The initial Gateway review on the NPfIT in June 2002 said the
programme's timetable had been referred to as not merely extremely
ambitious but "hyper-ambitious". The review report added: "It is
that and more."
The government's health spokeswoman at the time, Hazel Blears,
told the House of Commons on 15 October 2002 that the NPfIT had
"successfully completed" a Gateway Zero review - strategic
assessment. But she didn't say that the review had been
scathing.
By the time of the first Gateway Zero review a specification for
electronic medical records - the Care Records Service - ran to 187
pages. But this first review found that "design work to date has
been conducted largely in a vacuum". There has been "little
injection of implementation reality and technology viability".
The prevailing sense was one of the programme being in an "ivory
tower". The review report said: "There seems to be a lack of
awareness of the need to engage at a detailed level with
stakeholders and indeed how to do so. In general terms this lack of
widespread engagement has led to there being no real perception in
the operational areas of what the programme is actually doing."
In October 2002, the Gateway One review for NPfIT e-records said
a small number of decided and professional people had worked hard
in a short time to produce documents to allow a procurement to
begin. "Unfortunately much of this work has not been conducted
within a rigorous project management framework".

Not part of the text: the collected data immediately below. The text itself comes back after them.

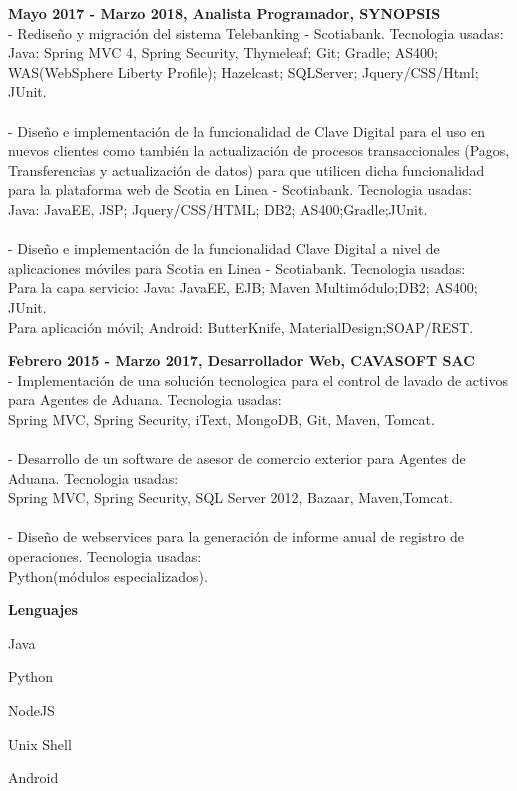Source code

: \documentclass[a4paper,12pt,final]{memoir}
\newcommand{\SmallSep}{\vspace{0.5em}}
\newcommand{\CVSection}[1]
	{\Large\textbf{#1}\par
	\SmallSep\normalsize\normalfont}
\newcommand{\CVItem}[1]
	{\textbf{\color{RoyalBlue} #1}}
\begin{document}
\CVItem{Mayo 2017 - Marzo 2018, Analista Programador, SYNOPSIS}\\
- Rediseño y migración del sistema Telebanking - Scotiabank. Tecnologia usadas:\\
Java: Spring MVC 4, Spring Security, Thymeleaf; Git; Gradle; AS400; WAS(WebSphere Liberty Profile); Hazelcast; SQLServer; Jquery/CSS/Html; JUnit.\\\\
- Diseño e implementación de la funcionalidad de Clave Digital para el uso en nuevos clientes como también la actualización de procesos transaccionales (Pagos, Transferencias y actualización de datos) para que utilicen dicha funcionalidad para la plataforma web de Scotia en Linea - Scotiabank. Tecnologia usadas:\\
Java: JavaEE, JSP; Jquery/CSS/HTML; DB2; AS400;Gradle;JUnit.\\\\
- Diseño e implementación de la funcionalidad Clave Digital a nivel de aplicaciones móviles para Scotia en Linea - Scotiabank. Tecnologia usadas:\\
Para la capa servicio: Java: JavaEE, EJB; Maven Multimódulo;DB2; AS400; JUnit.\\
Para aplicación móvil; Android: ButterKnife, MaterialDesign;SOAP/REST.
\SmallSep

\CVItem{Febrero 2015 - Marzo 2017, Desarrollador Web, CAVASOFT SAC}\\
- Implementación de una solución tecnologica para el control de lavado de activos para Agentes de Aduana. Tecnologia usadas:\\
Spring MVC, Spring Security, iText, MongoDB, Git, Maven, Tomcat.\\\\
- Desarrollo de un software de asesor de comercio exterior para Agentes de Aduana. Tecnologia usadas:\\
Spring MVC, Spring Security, SQL Server 2012, Bazaar, Maven,Tomcat.\\\\
- Diseño de webservices para la generación de informe anual de registro de operaciones. Tecnologia usadas:\\
Python(módulos especializados).
\SmallSep

\CVSection{Lenguajes}
\begin{multicols}{3}
\begin{compactitem}[\color{RoyalBlue}$\circ$]
	\item Java
	\item Python
	\item NodeJS
	\item Unix Shell
	\item Android
\end{compactitem}
\end{multicols}
\SmallSep
\end{document}
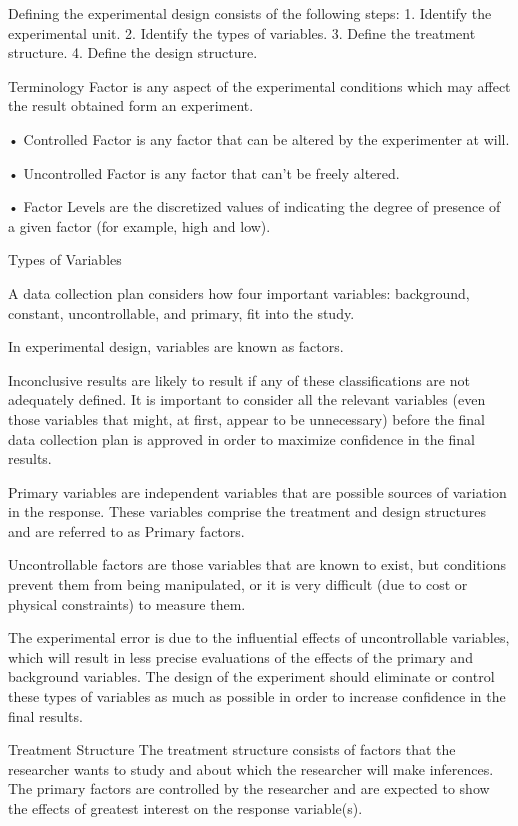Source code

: Defining the experimental design consists of the following steps:
1. Identify the experimental unit.
2. Identify the types of variables.
3. Define the treatment structure.
4. Define the design structure.

Terminology
Factor is any aspect of the experimental conditions which may affect the result obtained form an experiment. 

•	Controlled Factor is any factor that can be altered by the experimenter at will.

•	Uncontrolled Factor is any factor that can’t be freely altered.

•	Factor Levels are the discretized values of indicating the degree of presence of a given factor (for example, high and low).


Types of Variables

A data collection plan considers how four important variables: background, constant, uncontrollable, and primary, fit into the study. 

In experimental design, variables are known as factors.

Inconclusive results are likely to result if any of these classifications are not adequately defined. It is important to consider all the relevant
variables (even those variables that might, at first, appear to be unnecessary) before the final data collection plan is approved in order to maximize confidence in the final results.

Primary variables are independent variables that are possible sources of variation in the response. These variables comprise the treatment and design structures and are referred to as Primary factors.

Uncontrollable factors are those variables that are known to exist, but
conditions prevent them from being manipulated, or it is very difficult (due to cost or physical constraints) to measure them.


The experimental error is due to the influential effects of uncontrollable variables, which will result in less precise evaluations of the effects of the primary and background variables. The design of the experiment should eliminate or control these types of variables as much as possible in order to increase confidence in the final results.


Treatment Structure
The treatment structure consists of factors that the researcher wants to study and about which the researcher will make inferences. The primary factors are controlled by the researcher and are expected to show the effects of greatest interest on the response variable(s). 

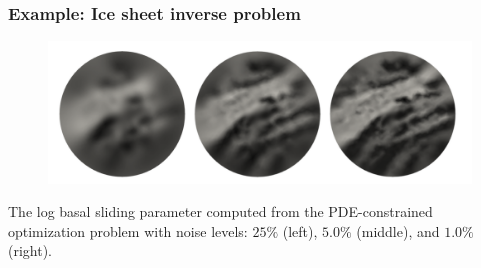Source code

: \documentclass[10pt,final,xcolor=dvipsnames,aspect ratio=169]{beamer}
\begin{document}
\begin{frame}
	\frametitle{Example: Ice sheet inverse problem}
	
	\begin{figure}
		\centering\includegraphics[scale=0.6]{extraplots/reconstructions-ice.png}
	\end{figure}
	\begin{center}
		The log basal sliding parameter computed from the PDE-constrained
		optimization problem with noise levels: $25\%$ (left), $5.0\%$
		(middle), and $1.0\%$ (right).
	\end{center}
\end{frame}
\end{document}
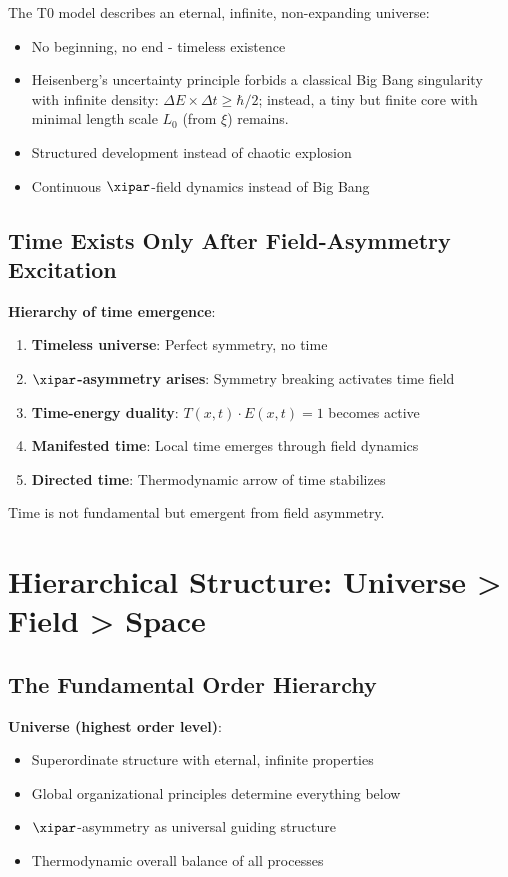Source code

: 	The T0 model describes an eternal, infinite, non-expanding universe:
	
	\begin{itemize}
		\item No beginning, no end - timeless existence
		\item Heisenberg's uncertainty principle forbids a classical Big Bang singularity with infinite density: $\Delta E \times \Delta t \geq \hbar/2$; instead, a tiny but finite core with minimal length scale $L_0$ (from $\xi$) remains.
		\item Structured development instead of chaotic explosion
		\item Continuous $\xipar$-field dynamics instead of Big Bang
	\end{itemize}
	
	\subsection{Time Exists Only After Field-Asymmetry Excitation}
	
	\textbf{Hierarchy of time emergence}:
	\begin{enumerate}
		\item \textbf{Timeless universe}: Perfect symmetry, no time
		\item \textbf{$\xipar$-asymmetry arises}: Symmetry breaking activates time field
		\item \textbf{Time-energy duality}: $T(x,t) \cdot E(x,t) = 1$ becomes active
		\item \textbf{Manifested time}: Local time emerges through field dynamics
		\item \textbf{Directed time}: Thermodynamic arrow of time stabilizes
	\end{enumerate}
	
	Time is not fundamental but emergent from field asymmetry.
	
	\section{Hierarchical Structure: Universe > Field > Space}
	
	\subsection{The Fundamental Order Hierarchy}
	
	\textbf{Universe (highest order level)}:
	\begin{itemize}
		\item Superordinate structure with eternal, infinite properties
		\item Global organizational principles determine everything below
		\item $\xipar$-asymmetry as universal guiding structure
		\item Thermodynamic overall balance of all processes
	\end{itemize}
	
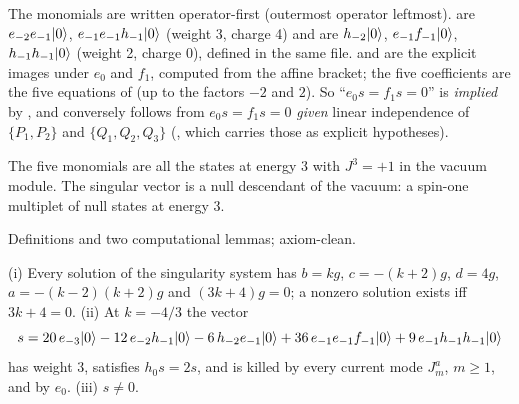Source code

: \begin{dictionary}
The monomials are written operator-first (outermost operator leftmost).  are
$e_{-2}e_{-1}|0\rangle$, $e_{-1}e_{-1}h_{-1}|0\rangle$ (weight 3, charge 4) and  are
$h_{-2}|0\rangle$, $e_{-1}f_{-1}|0\rangle$, $h_{-1}h_{-1}|0\rangle$ (weight 2, charge 0), defined in the same
file.  and  are the explicit images under $e_0$ and $f_1$, computed from
the affine bracket; the five coefficients are the five equations of  (up to the
factors $-2$ and $2$). So ``$e_0s=f_1s=0$'' is \emph{implied} by , and conversely
 follows from $e_0s=f_1s=0$ \emph{given} linear independence of $\{P_1,P_2\}$ and
$\{Q_1,Q_2,Q_3\}$ (, which carries those as explicit hypotheses).
\end{dictionary}

\begin{physics}
The five monomials are all the states at energy $3$ with $J^3 = +1$ in the vacuum module. The
singular vector is a null descendant of the vacuum: a spin-one multiplet of null states at energy $3$.
\end{physics}

\begin{status}
Definitions and two computational lemmas; axiom-clean.
\end{status}

\begin{theorem}\label{l08:thm:sing43}
(i) Every solution of the singularity system has $b=kg$, $c=-(k+2)g$, $d=4g$, $a=-(k-2)(k+2)g$ and
$(3k+4)g=0$; a nonzero solution exists iff $3k+4 = 0$. (ii) At $k=-4/3$ the vector
\begin{equation*}
s = 20\,e_{-3}|0\rangle - 12\,e_{-2}h_{-1}|0\rangle - 6\,h_{-2}e_{-1}|0\rangle + 36\,e_{-1}e_{-1}f_{-1}|0\rangle
+ 9\,e_{-1}h_{-1}h_{-1}|0\rangle
\end{equation*}
has weight $3$, satisfies $h_0s=2s$, and is killed by every current mode $J^a_m$, $m\ge1$, and by $e_0$.
(iii) $s\ne0$.
\end{theorem}

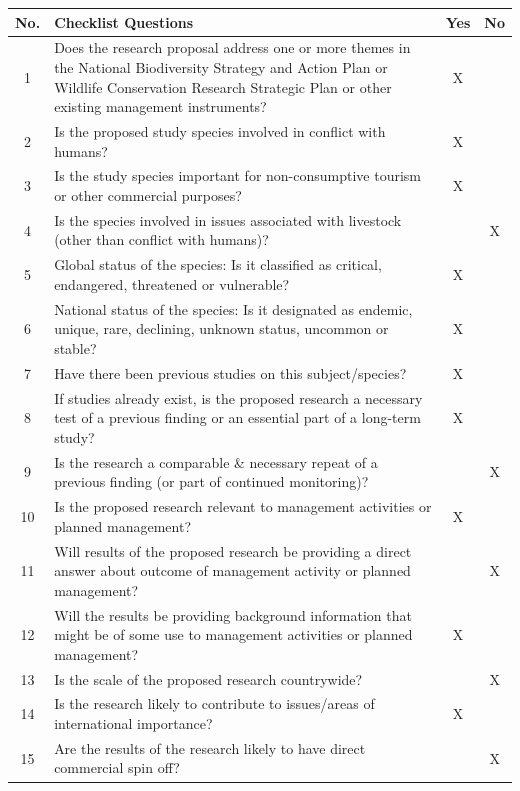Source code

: \documentclass[12pt,a4paper]{article}
\begin{document}
{\small
\renewcommand{\arraystretch}{1.1}
\begin{center}
\begin{tabular}{|c|p{11.6cm}|c|c|}
\hline
\textbf{No.} & \textbf{Checklist Questions} & \textbf{Yes} & \textbf{No} \\ \hline
1 & Does the research proposal address one or more themes in the National Biodiversity Strategy and Action Plan or Wildlife Conservation Research Strategic Plan or other existing management instruments? & X & \\ \hline
2 & Is the proposed study species involved in conflict with humans? & X & \\ \hline
3 & Is the study species important for non-consumptive tourism or other commercial purposes? & X & \\ \hline
4 & Is the species involved in issues associated with livestock (other than conflict with humans)? & & X \\ \hline
5 & Global status of the species: Is it classified as critical, endangered, threatened or vulnerable? & X & \\ \hline
6 & National status of the species: Is it designated as endemic, unique, rare, declining, unknown status, uncommon or stable? & X & \\ \hline
7 & Have there been previous studies on this subject/species? & X & \\ \hline
8 & If studies already exist, is the proposed research a necessary test of a previous finding or an essential part of a long-term study? & X & \\ \hline
9 & Is the research a comparable \& necessary repeat of a previous finding (or part of continued monitoring)? & & X \\ \hline
10 & Is the proposed research relevant to management activities or planned management? & X & \\ \hline
11 & Will results of the proposed research be providing a direct answer about outcome of management activity or planned management? & & X \\ \hline
12 & Will the results be providing background information that might be of some use to management activities or planned management? & X & \\ \hline
13 & Is the scale of the proposed research countrywide? & & X \\ \hline
14 & Is the research likely to contribute to issues/areas of international importance? & X & \\ \hline
15 & Are the results of the research likely to have direct commercial spin off? & & X \\ \hline

\end{tabular}
\end{center}}
\end{document}

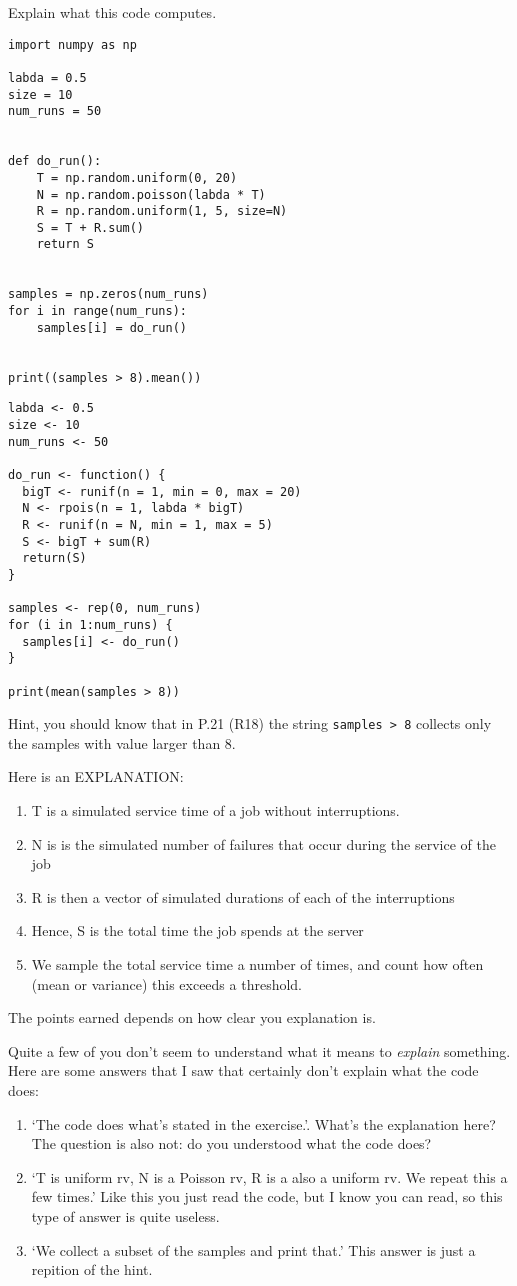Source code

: \begin{exercise}[1.5]
Explain what  this code computes.
  \begin{verbatim}
import numpy as np

labda = 0.5
size = 10
num_runs = 50


def do_run():
    T = np.random.uniform(0, 20)
    N = np.random.poisson(labda * T)
    R = np.random.uniform(1, 5, size=N)
    S = T + R.sum()
    return S


samples = np.zeros(num_runs)
for i in range(num_runs):
    samples[i] = do_run()


print((samples > 8).mean())
  \end{verbatim}

  \begin{verbatim}
labda <- 0.5
size <- 10
num_runs <- 50

do_run <- function() {
  bigT <- runif(n = 1, min = 0, max = 20)
  N <- rpois(n = 1, labda * bigT)
  R <- runif(n = N, min = 1, max = 5)
  S <- bigT + sum(R)
  return(S)
}

samples <- rep(0, num_runs)
for (i in 1:num_runs) {
  samples[i] <- do_run()
}

print(mean(samples > 8))
\end{verbatim}

Hint, you should know that in P.21 (R18) the string \verb|samples > 8| collects only the samples with value larger than 8.

\begin{solution}
Here is an EXPLANATION:
  \begin{enumerate}
  \item T is a simulated service time of a job without interruptions.
  \item N is is the simulated number of failures that occur during the service of the job
  \item R is then a vector of simulated durations of each of the interruptions
  \item Hence, S is the total time the job spends at the server
  \item We sample the total service time a number of times, and count how often (mean or variance) this exceeds a threshold.
  \end{enumerate}
The points earned depends on how clear you explanation is.


Quite a few of you don't seem to understand what it means to \emph{explain} something. Here are some answers that I saw that certainly don't explain what the code does:
  \begin{enumerate}
  \item `The code does what's stated in the exercise.'.
    What's the explanation here?
    The question is also not: do you understood what the code does?
  \item  `T is uniform rv, N is a Poisson rv, R is a also a uniform rv. We repeat this a few times.' Like this you just read the code, but I know you can read, so this type of answer is quite useless.
  \item `We collect  a subset of the samples and print that.' This answer is just a repition of the hint.
  \end{enumerate}


\end{solution}
\end{exercise}
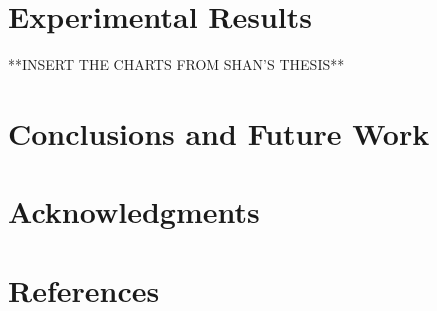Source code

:\documentclass[11pt,psfig]{article}
\begin{document}
\section*{Experimental Results}

**INSERT THE CHARTS FROM SHAN'S THESIS**

\section*{Conclusions and Future Work}

\section*{Acknowledgments}

\section*{References}    

\end{document}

Some Gateway reports also show that important risks were omitted
from NPfIT risk registers.
All Gateway reviews include criticisms - they exist for the OGC
to assess independently high-risk projects and programmes. But the
criticisms of the NPfIT in the first two main Gateway reviews go
beyond pointing to defects: they question the approach and
feasibility.
Taken together the reviews point to a flaw in the way the
government approves large IT programmes: without
parliamentary scrutiny of the cost, plans to cope with
excessive complexity and how to bring about change within the NHS
rather than just introduce IT.
Another flaw is that ministers can ignore recommendations in
Gateway reviews without the public, stakeholders or parliament
knowing what the reviews have said until years later, if at
all.
The Tories if they win the election are unlikely to solve this
problem, as they have announced no major changes to the way
projects and programmes are scrutinized or approved.
Was the NPfIT flawed before its launch?
A Gateway One review in October 2002, about four months after
the NPfIT was launched, showed a disconnect between the political
decision to launch the scheme and the ability of people to manage
and implement it.
The review report on e-records said there had been a "grand
vision" which was "conceptual" and then a "number of enthusiastic
people" had immediately set to work to turn the vision into reality
"without the requirement being fully defined and agreed".
The Gateway reviewers compared the approach of the programme to
building a car without designing it first.
"The analogy to a group of specialist car builders who are
separately providing the wheels, the body, the engine and the
transmission for a car that does not have an agreed design is
probably relevant."
Prophetically, the same report said: "There is much talk of what
the IT programme will achieve but little recognition of the
potential impact of this on current practices, procedures and
systems, both technical and organisational."
The flaws in the programme at these early stages - which appear
to have been ignored by ministers - could help to explain why the
main intended result of the NPfIT, a useful e-record for 50 million
people in England, is still years away.